(Records contained in a dataset)
━━━━━━━━
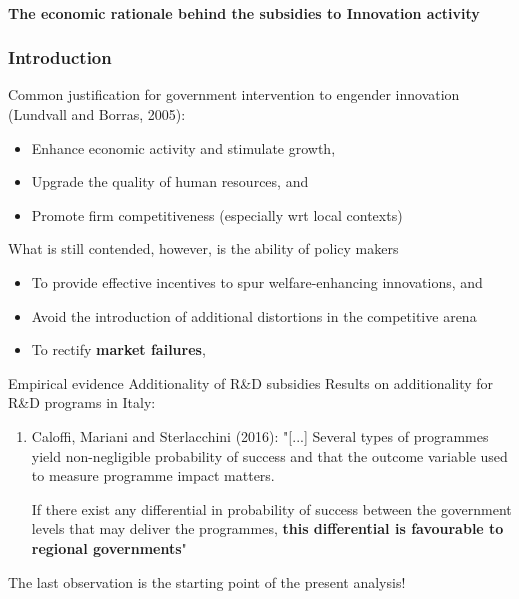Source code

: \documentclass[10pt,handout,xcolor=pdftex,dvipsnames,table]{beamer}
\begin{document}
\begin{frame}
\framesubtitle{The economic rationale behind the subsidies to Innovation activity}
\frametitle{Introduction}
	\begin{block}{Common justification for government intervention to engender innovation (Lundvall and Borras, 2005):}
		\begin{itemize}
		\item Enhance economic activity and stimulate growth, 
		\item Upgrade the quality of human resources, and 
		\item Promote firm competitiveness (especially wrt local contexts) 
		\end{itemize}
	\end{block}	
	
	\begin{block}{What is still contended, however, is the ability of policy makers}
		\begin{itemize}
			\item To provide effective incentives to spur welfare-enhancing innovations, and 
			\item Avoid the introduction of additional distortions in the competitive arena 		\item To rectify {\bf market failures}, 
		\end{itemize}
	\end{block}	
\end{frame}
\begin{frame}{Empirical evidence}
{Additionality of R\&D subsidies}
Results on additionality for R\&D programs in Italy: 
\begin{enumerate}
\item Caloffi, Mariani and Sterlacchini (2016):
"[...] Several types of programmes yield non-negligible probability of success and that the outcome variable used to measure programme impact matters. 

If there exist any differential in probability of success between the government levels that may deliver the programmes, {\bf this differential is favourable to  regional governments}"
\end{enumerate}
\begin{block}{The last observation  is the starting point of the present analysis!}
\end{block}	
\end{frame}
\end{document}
━━━━━━━━
* _The problem_
When the word "probability" shows up in a line of the entries, pull that line out.

* _The completed task_
"[...] Several types of programmes yield non-negligible probability of success and that the outcome variable used to measure programme impact matters. 
If there exist any differential in probability of success between the government levels that may deliver the programmes, {\bf this differential is favourable to  regional governments}"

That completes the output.